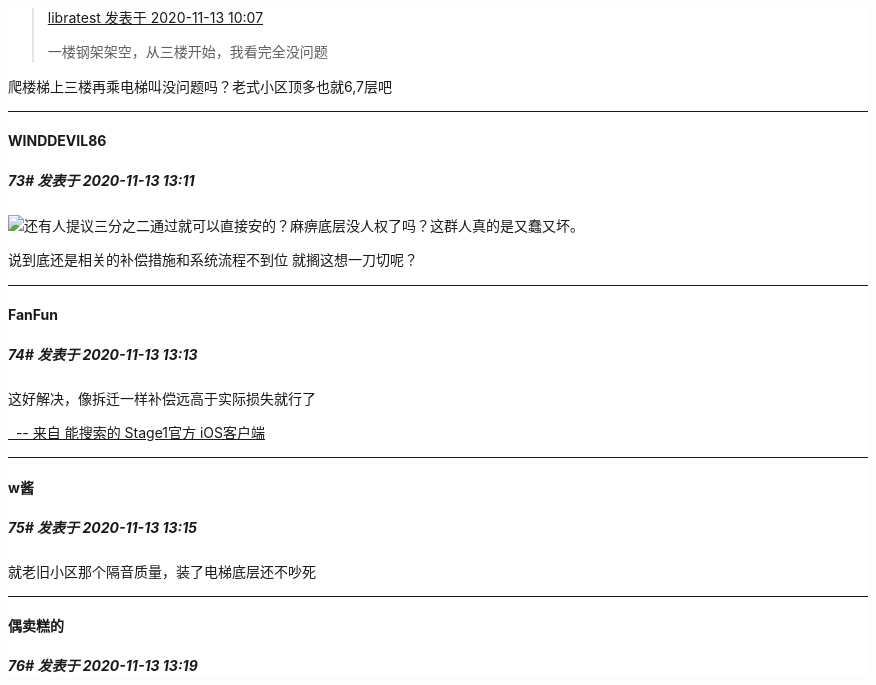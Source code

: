 

<blockquote><a href="httphttps://bbs.saraba1st.com/2b/forum.php?mod=redirect&amp;goto=findpost&amp;pid=49378459&amp;ptid=1971930" target="_blank">libratest 发表于 2020-11-13 10:07</a>

一楼钢架架空，从三楼开始，我看完全没问题</blockquote>
爬楼梯上三楼再乘电梯叫没问题吗？老式小区顶多也就6,7层吧







*****

####  WINDDEVIL86  
##### 73#       发表于 2020-11-13 13:11



<img src="https://static.saraba1st.com/image/smiley/face2017/037.png" referrerpolicy="no-referrer">还有人提议三分之二通过就可以直接安的？麻痹底层没人权了吗？这群人真的是又蠢又坏。

说到底还是相关的补偿措施和系统流程不到位 就搁这想一刀切呢？







*****

####  FanFun  
##### 74#       发表于 2020-11-13 13:13




这好解决，像拆迁一样补偿远高于实际损失就行了

[  -- 来自 能搜索的 Stage1官方 iOS客户端](https://itunes.apple.com/fi/app/saraba1st/id1221237470?mt=8)







*****

####  w酱  
##### 75#       发表于 2020-11-13 13:15




就老旧小区那个隔音质量，装了电梯底层还不吵死







*****

####  偶卖糕的  
##### 76#       发表于 2020-11-13 13:19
━━━━━━━━━━━━━━━━━━━━━━━━━━━━━━
Scan the entries above and return each line that holds "blockquote".

<blockquote><a href="httphttps://bbs.saraba1st.com/2b/forum.php?mod=redirect&amp;goto=findpost&amp;pid=49378459&amp;ptid=1971930" target="_blank">libratest 发表于 2020-11-13 10:07</a>
一楼钢架架空，从三楼开始，我看完全没问题</blockquote>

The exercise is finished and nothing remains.